_EXTRACTED ENTRIES_
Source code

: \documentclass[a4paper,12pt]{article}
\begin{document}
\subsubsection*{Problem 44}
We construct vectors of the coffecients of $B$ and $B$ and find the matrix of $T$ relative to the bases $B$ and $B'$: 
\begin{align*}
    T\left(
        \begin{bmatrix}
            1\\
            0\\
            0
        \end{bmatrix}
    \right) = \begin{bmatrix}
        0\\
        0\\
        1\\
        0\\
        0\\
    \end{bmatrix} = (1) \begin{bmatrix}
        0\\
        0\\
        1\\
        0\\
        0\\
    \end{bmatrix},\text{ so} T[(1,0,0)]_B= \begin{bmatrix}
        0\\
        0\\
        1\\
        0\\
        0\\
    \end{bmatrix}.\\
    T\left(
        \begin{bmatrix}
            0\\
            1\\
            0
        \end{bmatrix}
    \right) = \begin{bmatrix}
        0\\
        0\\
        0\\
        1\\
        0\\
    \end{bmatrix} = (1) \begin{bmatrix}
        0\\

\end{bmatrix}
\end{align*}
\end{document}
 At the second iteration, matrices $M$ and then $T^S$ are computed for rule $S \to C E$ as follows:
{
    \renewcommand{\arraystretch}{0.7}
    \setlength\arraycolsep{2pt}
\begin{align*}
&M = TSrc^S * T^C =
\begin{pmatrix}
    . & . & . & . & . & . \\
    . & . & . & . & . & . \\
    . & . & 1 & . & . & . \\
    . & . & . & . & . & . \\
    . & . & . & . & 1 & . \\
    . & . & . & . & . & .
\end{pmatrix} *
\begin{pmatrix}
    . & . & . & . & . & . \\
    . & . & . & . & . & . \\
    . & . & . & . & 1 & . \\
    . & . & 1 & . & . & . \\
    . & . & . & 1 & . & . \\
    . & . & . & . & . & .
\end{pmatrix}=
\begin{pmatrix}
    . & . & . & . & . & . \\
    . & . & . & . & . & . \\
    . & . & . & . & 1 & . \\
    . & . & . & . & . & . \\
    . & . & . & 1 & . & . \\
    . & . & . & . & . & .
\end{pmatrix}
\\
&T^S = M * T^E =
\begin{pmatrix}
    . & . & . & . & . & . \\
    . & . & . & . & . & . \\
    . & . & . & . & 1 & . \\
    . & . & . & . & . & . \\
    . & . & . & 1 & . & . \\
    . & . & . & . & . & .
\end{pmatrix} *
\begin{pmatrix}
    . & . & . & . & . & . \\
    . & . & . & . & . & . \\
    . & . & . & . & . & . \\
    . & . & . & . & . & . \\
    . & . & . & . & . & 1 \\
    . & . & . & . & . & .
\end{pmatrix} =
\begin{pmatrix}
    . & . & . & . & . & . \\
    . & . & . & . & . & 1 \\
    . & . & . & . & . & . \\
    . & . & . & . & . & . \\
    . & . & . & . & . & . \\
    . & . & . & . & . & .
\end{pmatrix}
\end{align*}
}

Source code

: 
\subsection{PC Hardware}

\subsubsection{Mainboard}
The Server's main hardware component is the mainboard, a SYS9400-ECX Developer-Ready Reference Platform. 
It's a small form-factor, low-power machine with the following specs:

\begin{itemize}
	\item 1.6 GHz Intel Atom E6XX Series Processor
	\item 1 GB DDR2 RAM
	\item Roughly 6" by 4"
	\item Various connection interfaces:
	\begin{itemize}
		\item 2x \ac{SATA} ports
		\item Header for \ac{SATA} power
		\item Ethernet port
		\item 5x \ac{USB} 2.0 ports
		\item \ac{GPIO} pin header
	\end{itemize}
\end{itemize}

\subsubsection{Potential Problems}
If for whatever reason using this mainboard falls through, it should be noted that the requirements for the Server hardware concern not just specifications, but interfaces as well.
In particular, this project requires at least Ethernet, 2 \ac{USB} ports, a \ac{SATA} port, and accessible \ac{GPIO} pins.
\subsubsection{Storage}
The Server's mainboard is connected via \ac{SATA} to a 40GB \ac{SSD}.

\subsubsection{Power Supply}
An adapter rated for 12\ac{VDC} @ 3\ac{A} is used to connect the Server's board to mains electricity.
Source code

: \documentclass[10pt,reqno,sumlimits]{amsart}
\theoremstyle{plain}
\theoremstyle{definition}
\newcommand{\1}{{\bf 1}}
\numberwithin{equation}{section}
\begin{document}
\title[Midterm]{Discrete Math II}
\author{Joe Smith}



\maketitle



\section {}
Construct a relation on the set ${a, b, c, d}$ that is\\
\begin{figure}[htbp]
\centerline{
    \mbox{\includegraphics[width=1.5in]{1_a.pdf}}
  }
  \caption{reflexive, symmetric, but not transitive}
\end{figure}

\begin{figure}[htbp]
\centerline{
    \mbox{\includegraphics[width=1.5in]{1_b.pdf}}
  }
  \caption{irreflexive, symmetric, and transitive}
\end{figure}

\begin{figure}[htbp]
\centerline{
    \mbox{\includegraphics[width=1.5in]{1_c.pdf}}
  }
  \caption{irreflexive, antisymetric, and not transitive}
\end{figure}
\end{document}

_YOUR TASK_
What is the number of lines in the data that contain "this"? Write that number and nothing else.

_THE COMPLETED TASK_
2